12 May 2019, FEMM, Samoa Government Press Release by Renate Rivers. Expectations that the Forum Economic Ministers would endorse the design of a new Pacific climate fund at their annual meeting were short-lived, with the ministers instead issuing a call for more work before they reconvene at a special meeting in July.
The Forum Economic Ministers aim to finalise the fund design, to be known as the Pacific Resilience Facility (PRF) before the Forum Leaders meeting in August this year.
The delay comes despite widespread consultations on the fund recently undertaken by a Technical consultant.
Forum Economic Ministers’ Meeting (FEMM) Chair and Nauru Minister for Development, David Adeang acknowledged that there was still work to be done before the PRF would be ready.
“Lots of work done since the Palau Forum (last year) but unfortunately some member countries were not able to make their decisions this time due to some issues, to be addressed in further deliberations back home.”
Samoa’s Finance Minister, Sili Epa Tuioti, said excitement has made way for caution and a desire to delve deeper in to certain aspects being proposed for the Facility.
“We’ve come a long way, but now decided we need a bit more time to ensure we have the right sort of architecture.
“We looked at models being developed around different regions and especially the model the Caribbean region has. Obviously we are quite similar to them as small islands, vulnerable to natural disasters.
“We need to look at how best to help our people to get back to family life, how best we can reconstruct our infrastructure assets. It’s not just building but building back better, look at standards that are durable. As we see the frequency of some of the disasters, we need to do a lot better than we did in the past, so we know our people are safe and see the impacts, and we are ready to respond.”
Secretary-General for the Pacific Islands Forum Secretariat, Dame Meg Taylor, detailed some of the specific areas on which clarification is being sought.
“There’s still some clarification on resilience and preparedness and post recovery. Those were the concepts we discussed with the ministers.
“There were quite a few recommendations, but countries wanted to delve into them a lot more, for instance the governance arrangements, the financial model, what would be required of countries and their contribution what they would get out of it.
“I think some of the concern is there is a lot of activity in this field in the region.
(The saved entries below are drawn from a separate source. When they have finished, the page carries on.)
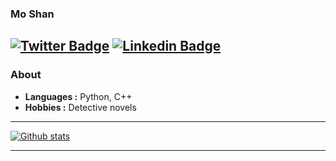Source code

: ### Mo Shan  
[![Twitter Badge](https://img.shields.io/badge/-Mo_Shan-1ca0f1?style=flat-square&logo=twitter&logoColor=white&link=https://twitter.com/MoShan70924795)](https://twitter.com/MoShan70924795)  [![Linkedin Badge](https://img.shields.io/badge/-Mo_Shan-blue?style=flat-square&logo=Linkedin&logoColor=white&link=https://www.linkedin.com/in/mo-shan-21393452//)](https://www.linkedin.com/in/mo-shan-21393452/)
---------------------------------------------------------------------------------------------------------------------------------------------------------------------------------

### About

-  **Languages :** Python, C++
-  **Hobbies :** Detective novels 

---------------------------------------------------------------------------------------------------------------------------------------------------------------------------------

[![Github stats](https://github-readme-stats.vercel.app/api?username=moshanATucsd)](https://github.com/moshanATucsd/github-readme-stats)

---------------------------------------------------------------------------------------------------------------------------------------------------------------------------------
So where is the niche for this?
“That is a decision that has to be discussed within the governments and the ministers of finance have to discuss.
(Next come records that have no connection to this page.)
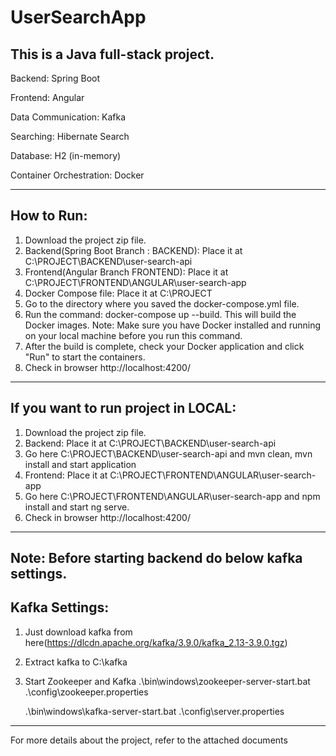 # UserSearchApp
This is a Java full-stack project.
-------------------------
Backend: Spring Boot

Frontend: Angular

Data Communication: Kafka

Searching: Hibernate Search

Database: H2 (in-memory)

Container Orchestration: Docker

----------------------
How to Run:
----------
1. Download the project zip file.
2. Backend(Spring Boot Branch : BACKEND): Place it at C:\PROJECT\BACKEND\user-search-api
3. Frontend(Angular Branch FRONTEND): Place it at C:\PROJECT\FRONTEND\ANGULAR\user-search-app
4. Docker Compose file: Place it at C:\PROJECT
5. Go to the directory where you saved the docker-compose.yml file.
6. Run the command: docker-compose up --build. This will build the Docker images.
        Note: Make sure you have Docker installed and running on your local machine before you run this command.
7. After the build is complete, check your Docker application and click "Run" to start the containers.
8. Check in browser http://localhost:4200/
----------------------------------
If you want to run project in LOCAL:
----------------------------------
1. Download the project zip file.
2. Backend: Place it at C:\PROJECT\BACKEND\user-search-api
3. Go here C:\PROJECT\BACKEND\user-search-api and mvn clean, mvn install and start application
4. Frontend: Place it at C:\PROJECT\FRONTEND\ANGULAR\user-search-app
5. Go here C:\PROJECT\FRONTEND\ANGULAR\user-search-app and npm install and start ng serve.
6. Check in browser http://localhost:4200/
-----
Note: Before starting backend do below kafka settings.
-----
Kafka Settings:
---------------
1. Just download kafka from here(https://dlcdn.apache.org/kafka/3.9.0/kafka_2.13-3.9.0.tgz)
2. Extract kafka to C:\kafka
3. Start Zookeeper and Kafka
	.\bin\windows\zookeeper-server-start.bat .\config\zookeeper.properties

	.\bin\windows\kafka-server-start.bat .\config\server.properties
--------------------------------------------
For more details about the project, refer to the attached documents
“In the meantime, the Technical Working Group has been asked to go out and consult much more widely and get a real sense of how the ministers want the PRF to function.”
The Pacific Resilience Facility is a climate financing initiative by Forum members specifically targeting small-scale efforts for strengthening infrastructure resilience. The proposed Facility is unique in that it is intended to fill a current climate finance gap by assisting Pacific communities, businesses and governments to climate-proof infrastructure – such as schools, jetties, ports – before disaster strikes.
A separate climate finance proposal was developed by Tuvalu with the assistance of the Secretariat of the Pacific Environment Program (SPREP).
“There was presentation made by SPREP on this and that’s quite a separate facility. The meeting agreed to note that it be made another item for next year’s FEMM noting further work needed to be done on that initiative,” Dame Meg said.
Despite the delay in finalising the design of the PRF Dame Meg was satisfied with the outcome of FEMM.
Among other measures the ministers agree that Civil Society Organisations be given a permanent place at their annual meeting and oversaw the launch of a new procurement portal which will add to transparency surrounding tender let by the secretariat.
“From secretariat point of view I was very pleased with this meeting,” Dame Meg said.
“We had constructive discussions, and even though the PRF was not one of the decisions, it was the depth of the conversations around resilience that were important.”